[Provided material]
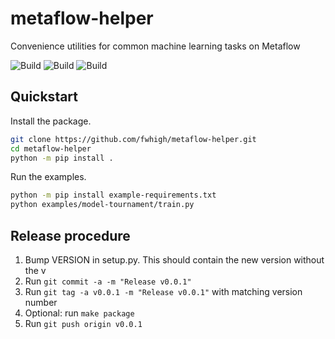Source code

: # metaflow-helper

Convenience utilities for common machine learning tasks on Metaflow

![Build](https://github.com/fwhigh/metaflow-helper/actions/workflows/python36.yml/badge.svg)
![Build](https://github.com/fwhigh/metaflow-helper/actions/workflows/python37.yml/badge.svg)
![Build](https://github.com/fwhigh/metaflow-helper/actions/workflows/python38.yml/badge.svg)

## Quickstart

Install the package.

```bash
git clone https://github.com/fwhigh/metaflow-helper.git
cd metaflow-helper
python -m pip install .
```

Run the examples.

```bash
python -m pip install example-requirements.txt
python examples/model-tournament/train.py
```

## Release procedure

1. Bump VERSION in setup.py. This should contain the new version without the v
1. Run `git commit -a -m "Release v0.0.1"`
1. Run `git tag -a v0.0.1 -m "Release v0.0.1"` with matching version number
1. Optional: run `make package`
1. Run `git push origin v0.0.1`
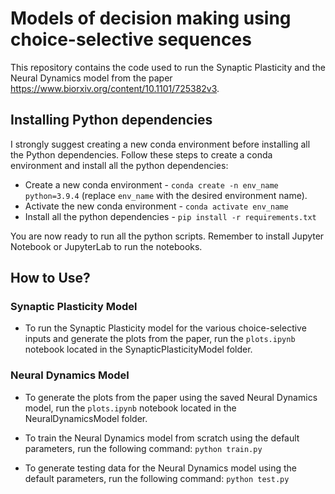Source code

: # Models of decision making using choice-selective sequences

This repository contains the code used to run the Synaptic Plasticity and the Neural Dynamics model from the paper <https://www.biorxiv.org/content/10.1101/725382v3>.

## Installing Python dependencies

I strongly suggest creating a new conda environment before installing all the Python dependencies. Follow these steps to create a conda environment and install all the python dependencies:

* Create a new conda environment - ```conda create -n env_name python=3.9.4``` (replace ```env_name``` with the desired environment name).
* Activate the new conda environment - ```conda activate env_name```
* Install all the python dependencies - ```pip install -r requirements.txt```

You are now ready to run all the python scripts. Remember to install Jupyter Notebook or JupyterLab to run the notebooks.

## How to Use?

### Synaptic Plasticity Model

* To run the Synaptic Plasticity model for the various choice-selective inputs and generate the plots from the paper, run the ```plots.ipynb``` notebook located in the SynapticPlasticityModel folder.

### Neural Dynamics Model

* To generate the plots from the paper using the saved Neural Dynamics model, run the ```plots.ipynb``` notebook located in the NeuralDynamicsModel folder.

* To train the Neural Dynamics model from scratch using the default parameters, run the following command:
    ```python train.py```

* To generate testing data for the Neural Dynamics model using the default parameters, run the following command:
    ```python test.py```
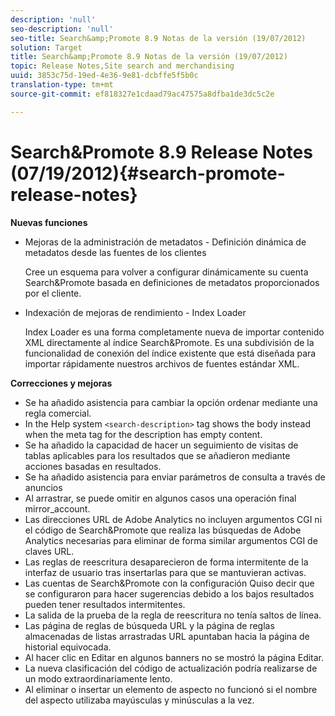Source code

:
 ```yaml
---
description: 'null'
seo-description: 'null'
seo-title: Search&amp;Promote 8.9 Notas de la versión (19/07/2012)
solution: Target
title: Search&amp;Promote 8.9 Notas de la versión (19/07/2012)
topic: Release Notes,Site search and merchandising
uuid: 3853c75d-19ed-4e36-9e81-dcbffe5f5b0c
translation-type: tm+mt
source-git-commit: ef818327e1cdaad79ac47575a8dfba1de3dc5c2e

---
```



# Search&amp;Promote 8.9 Release Notes (07/19/2012){#search-promote-release-notes}

**Nuevas funciones**

* Mejoras de la administración de metadatos - Definición dinámica de metadatos desde las fuentes de los clientes

   Cree un esquema para volver a configurar dinámicamente su cuenta Search&amp;Promote basada en definiciones de metadatos proporcionados por el cliente.
* Indexación de mejoras de rendimiento - Index Loader

   Index Loader es una forma completamente nueva de importar contenido XML directamente al índice Search&amp;Promote. Es una subdivisión de la funcionalidad de conexión del índice existente que está diseñada para importar rápidamente nuestros archivos de fuentes estándar XML.

**Correcciones y mejoras**

* Se ha añadido asistencia para cambiar la opción ordenar mediante una regla comercial.
* In the Help system `<search-description>` tag shows the body instead when the meta tag for the description has empty content.
* Se ha añadido la capacidad de hacer un seguimiento de visitas de tablas aplicables para los resultados que se añadieron mediante acciones basadas en resultados.
* Se ha añadido asistencia para enviar parámetros de consulta a través de anuncios
* Al arrastrar, se puede omitir en algunos casos una operación final mirror_account.
* Las direcciones URL de Adobe Analytics no incluyen argumentos CGI ni el código de Search&amp;Promote que realiza las búsquedas de Adobe Analytics necesarias para eliminar de forma similar argumentos CGI de claves URL.
* Las reglas de reescritura desaparecieron de forma intermitente de la interfaz de usuario tras insertarlas para que se mantuvieran activas.
* Las cuentas de Search&amp;Promote con la configuración Quiso decir que se configuraron para hacer sugerencias debido a los bajos resultados pueden tener resultados intermitentes.
* La salida de la prueba de la regla de reescritura no tenía saltos de línea.
* Las página de reglas de búsqueda URL y la página de reglas almacenadas de listas arrastradas URL apuntaban hacia la página de historial equivocada.
* Al hacer clic en Editar en algunos banners no se mostró la página Editar.
* La nueva clasificación del código de actualización podría realizarse de un modo extraordinariamente lento.
* Al eliminar o insertar un elemento de aspecto no funcionó si el nombre del aspecto utilizaba mayúsculas y minúsculas a la vez.

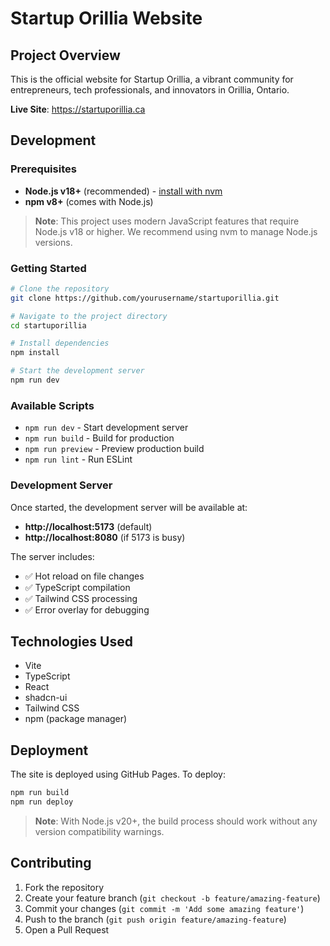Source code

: # Startup Orillia Website

## Project Overview

This is the official website for Startup Orillia, a vibrant community for entrepreneurs, tech professionals, and innovators in Orillia, Ontario.

**Live Site**: https://startuporillia.ca

## Development

### Prerequisites

- **Node.js v18+** (recommended) - [install with nvm](https://github.com/nvm-sh/nvm#installing-and-updating)
- **npm v8+** (comes with Node.js)

> **Note**: This project uses modern JavaScript features that require Node.js v18 or higher. We recommend using nvm to manage Node.js versions.

### Getting Started

```sh
# Clone the repository
git clone https://github.com/yourusername/startuporillia.git

# Navigate to the project directory
cd startuporillia

# Install dependencies
npm install

# Start the development server
npm run dev
```

### Available Scripts

- `npm run dev` - Start development server
- `npm run build` - Build for production
- `npm run preview` - Preview production build
- `npm run lint` - Run ESLint

### Development Server

Once started, the development server will be available at:

- **http://localhost:5173** (default)
- **http://localhost:8080** (if 5173 is busy)

The server includes:

- ✅ Hot reload on file changes
- ✅ TypeScript compilation
- ✅ Tailwind CSS processing
- ✅ Error overlay for debugging

## Technologies Used

- Vite
- TypeScript
- React
- shadcn-ui
- Tailwind CSS
- npm (package manager)

## Deployment

The site is deployed using GitHub Pages. To deploy:

```sh
npm run build
npm run deploy
```

> **Note**: With Node.js v20+, the build process should work without any version compatibility warnings.

## Contributing

1. Fork the repository
2. Create your feature branch (`git checkout -b feature/amazing-feature`)
3. Commit your changes (`git commit -m 'Add some amazing feature'`)
4. Push to the branch (`git push origin feature/amazing-feature`)
5. Open a Pull Request
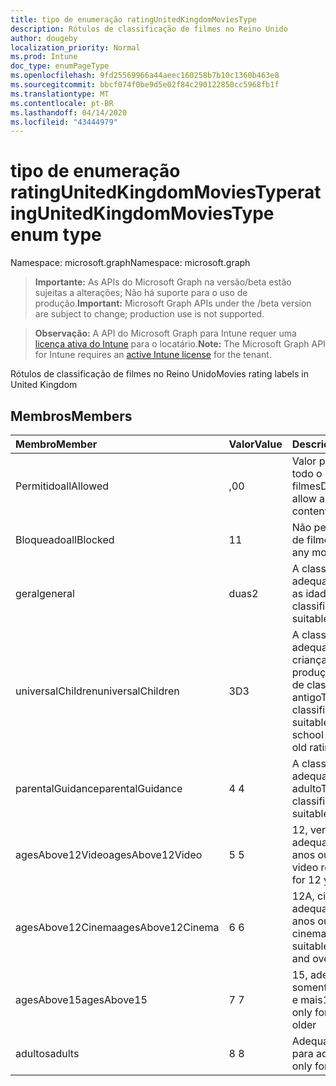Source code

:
 ```yaml
---
title: tipo de enumeração ratingUnitedKingdomMoviesType
description: Rótulos de classificação de filmes no Reino Unido
author: dougeby
localization_priority: Normal
ms.prod: Intune
doc_type: enumPageType
ms.openlocfilehash: 9fd25569966a44aeec160258b7b10c1360b463e8
ms.sourcegitcommit: bbcf074f0be9d5e02f84c290122850cc5968fb1f
ms.translationtype: MT
ms.contentlocale: pt-BR
ms.lasthandoff: 04/14/2020
ms.locfileid: "43444979"
---
```

# <a name="ratingunitedkingdommoviestype-enum-type"></a><span data-ttu-id="aa70c-103">tipo de enumeração ratingUnitedKingdomMoviesType</span><span class="sxs-lookup"><span data-stu-id="aa70c-103">ratingUnitedKingdomMoviesType enum type</span></span>

<span data-ttu-id="aa70c-104">Namespace: microsoft.graph</span><span class="sxs-lookup"><span data-stu-id="aa70c-104">Namespace: microsoft.graph</span></span>

> <span data-ttu-id="aa70c-105">**Importante:** As APIs do Microsoft Graph na versão/beta estão sujeitas a alterações; Não há suporte para o uso de produção.</span><span class="sxs-lookup"><span data-stu-id="aa70c-105">**Important:** Microsoft Graph APIs under the /beta version are subject to change; production use is not supported.</span></span>

> <span data-ttu-id="aa70c-106">**Observação:** A API do Microsoft Graph para Intune requer uma [licença ativa do Intune](https://go.microsoft.com/fwlink/?linkid=839381) para o locatário.</span><span class="sxs-lookup"><span data-stu-id="aa70c-106">**Note:** The Microsoft Graph API for Intune requires an [active Intune license](https://go.microsoft.com/fwlink/?linkid=839381) for the tenant.</span></span>

<span data-ttu-id="aa70c-107">Rótulos de classificação de filmes no Reino Unido</span><span class="sxs-lookup"><span data-stu-id="aa70c-107">Movies rating labels in United Kingdom</span></span>

## <a name="members"></a><span data-ttu-id="aa70c-108">Membros</span><span class="sxs-lookup"><span data-stu-id="aa70c-108">Members</span></span>
|<span data-ttu-id="aa70c-109">Membro</span><span class="sxs-lookup"><span data-stu-id="aa70c-109">Member</span></span>|<span data-ttu-id="aa70c-110">Valor</span><span class="sxs-lookup"><span data-stu-id="aa70c-110">Value</span></span>|<span data-ttu-id="aa70c-111">Descrição</span><span class="sxs-lookup"><span data-stu-id="aa70c-111">Description</span></span>|
|:---|:---|:---|
|<span data-ttu-id="aa70c-112">Permitido</span><span class="sxs-lookup"><span data-stu-id="aa70c-112">allAllowed</span></span>|<span data-ttu-id="aa70c-113">,0</span><span class="sxs-lookup"><span data-stu-id="aa70c-113">0</span></span>|<span data-ttu-id="aa70c-114">Valor padrão, permitir todo o conteúdo de filmes</span><span class="sxs-lookup"><span data-stu-id="aa70c-114">Default value, allow all movies content</span></span>|
|<span data-ttu-id="aa70c-115">Bloqueado</span><span class="sxs-lookup"><span data-stu-id="aa70c-115">allBlocked</span></span>|<span data-ttu-id="aa70c-116">1</span><span class="sxs-lookup"><span data-stu-id="aa70c-116">1</span></span>|<span data-ttu-id="aa70c-117">Não permitir conteúdo de filmes</span><span class="sxs-lookup"><span data-stu-id="aa70c-117">Do not allow any movies content</span></span>|
|<span data-ttu-id="aa70c-118">geral</span><span class="sxs-lookup"><span data-stu-id="aa70c-118">general</span></span>|<span data-ttu-id="aa70c-119">duas</span><span class="sxs-lookup"><span data-stu-id="aa70c-119">2</span></span>|<span data-ttu-id="aa70c-120">A classificação U é adequada para todas as idades</span><span class="sxs-lookup"><span data-stu-id="aa70c-120">The U classification is suitable for all ages</span></span>|
|<span data-ttu-id="aa70c-121">universalChildren</span><span class="sxs-lookup"><span data-stu-id="aa70c-121">universalChildren</span></span>|<span data-ttu-id="aa70c-122">3D</span><span class="sxs-lookup"><span data-stu-id="aa70c-122">3</span></span>|<span data-ttu-id="aa70c-123">A classificação UC é adequada para crianças de pré-produção, um rótulo de classificação antigo</span><span class="sxs-lookup"><span data-stu-id="aa70c-123">The UC classification is suitable for pre-school children, an old rating label</span></span>|
|<span data-ttu-id="aa70c-124">parentalGuidance</span><span class="sxs-lookup"><span data-stu-id="aa70c-124">parentalGuidance</span></span>|<span data-ttu-id="aa70c-125">4 </span><span class="sxs-lookup"><span data-stu-id="aa70c-125">4</span></span>|<span data-ttu-id="aa70c-126">A classificação PG é adequada para o adulto</span><span class="sxs-lookup"><span data-stu-id="aa70c-126">The PG classification is suitable for mature</span></span>|
|<span data-ttu-id="aa70c-127">agesAbove12Video</span><span class="sxs-lookup"><span data-stu-id="aa70c-127">agesAbove12Video</span></span>|<span data-ttu-id="aa70c-128">5 </span><span class="sxs-lookup"><span data-stu-id="aa70c-128">5</span></span>|<span data-ttu-id="aa70c-129">12, versão de vídeo adequada para 12 anos ou mais</span><span class="sxs-lookup"><span data-stu-id="aa70c-129">12, video release suitable for 12 years and over</span></span>|
|<span data-ttu-id="aa70c-130">agesAbove12Cinema</span><span class="sxs-lookup"><span data-stu-id="aa70c-130">agesAbove12Cinema</span></span>|<span data-ttu-id="aa70c-131">6 </span><span class="sxs-lookup"><span data-stu-id="aa70c-131">6</span></span>|<span data-ttu-id="aa70c-132">12A, cinema versão adequada para 12 anos ou mais</span><span class="sxs-lookup"><span data-stu-id="aa70c-132">12A, cinema release suitable for 12 years and over</span></span>|
|<span data-ttu-id="aa70c-133">agesAbove15</span><span class="sxs-lookup"><span data-stu-id="aa70c-133">agesAbove15</span></span>|<span data-ttu-id="aa70c-134">7 </span><span class="sxs-lookup"><span data-stu-id="aa70c-134">7</span></span>|<span data-ttu-id="aa70c-135">15, adequado somente por 15 anos e mais</span><span class="sxs-lookup"><span data-stu-id="aa70c-135">15, suitable only for 15 years and older</span></span>|
|<span data-ttu-id="aa70c-136">adultos</span><span class="sxs-lookup"><span data-stu-id="aa70c-136">adults</span></span>|<span data-ttu-id="aa70c-137">8 </span><span class="sxs-lookup"><span data-stu-id="aa70c-137">8</span></span>|<span data-ttu-id="aa70c-138">Adequado somente para adultos</span><span class="sxs-lookup"><span data-stu-id="aa70c-138">Suitable only for adults</span></span>|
[/Provided material]
-- Activity --
Every line that contains the string "eliminar" should be returned from the data.

-- Result --
* Las direcciones URL de Adobe Analytics no incluyen argumentos CGI ni el código de Search&amp;Promote que realiza las búsquedas de Adobe Analytics necesarias para eliminar de forma similar argumentos CGI de claves URL.
* Al eliminar o insertar un elemento de aspecto no funcionó si el nombre del aspecto utilizaba mayúsculas y minúsculas a la vez.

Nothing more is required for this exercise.